Rand Paul auditions for role as voice of reason

Rand Paul said today that he would support a short-term funding measure “to keep the government open while we negotiate.” The negotiations Paul has in mind would take place in “conference committee.” Paul would put a time limit of a week or two on these negotiations.

What are we to make of the Senate’s most prominent libertarian breaking ranks with Republican hardliners in the name of reopening the federal government?

I think it shows that Paul believes, as I do, that Republicans are holding a losing hand in the shutdown showdown. (This, I assume, is also how the Democrats see the situation, which means they may not amenable to Paul’s idea for halting the shutdown). Paul fears that Republicans will take a hit over the shutdown, and would like to avoid or minimize avoid the hit. If he can’t accomplish this for the Party, he would like at least to avoid being hit himself.

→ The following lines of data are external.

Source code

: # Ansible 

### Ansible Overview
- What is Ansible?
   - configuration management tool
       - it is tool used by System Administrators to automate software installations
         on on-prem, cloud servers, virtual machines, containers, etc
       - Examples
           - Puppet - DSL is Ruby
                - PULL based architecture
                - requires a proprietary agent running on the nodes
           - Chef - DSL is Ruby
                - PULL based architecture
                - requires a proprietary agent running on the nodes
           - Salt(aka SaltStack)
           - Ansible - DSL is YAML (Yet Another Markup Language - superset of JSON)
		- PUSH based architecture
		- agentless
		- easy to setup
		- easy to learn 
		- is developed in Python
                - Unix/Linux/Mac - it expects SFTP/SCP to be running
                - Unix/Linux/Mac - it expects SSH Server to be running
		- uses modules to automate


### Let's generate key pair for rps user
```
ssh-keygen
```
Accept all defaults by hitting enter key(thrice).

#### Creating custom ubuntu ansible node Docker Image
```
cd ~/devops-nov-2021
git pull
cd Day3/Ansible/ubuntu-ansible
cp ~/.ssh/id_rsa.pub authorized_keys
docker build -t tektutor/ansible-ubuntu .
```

In advocating an end (for now) to the shutdown in the name of reaching a compromise, Paul risks being left behind (or maybe I should say further behind) by Ted Cruz in the affections of the Tea Party. But he positions himself to benefit at Cruz’s expense if the shutdown results in a major setback for Republicans.

Beyond that, he gets to sound like a problem-solver, rather than a firebrand. Indeed, the CNN host to whom Paul made his comment about negotiating told him that it “might be the first glimmer of hope I’ve heard all morning.”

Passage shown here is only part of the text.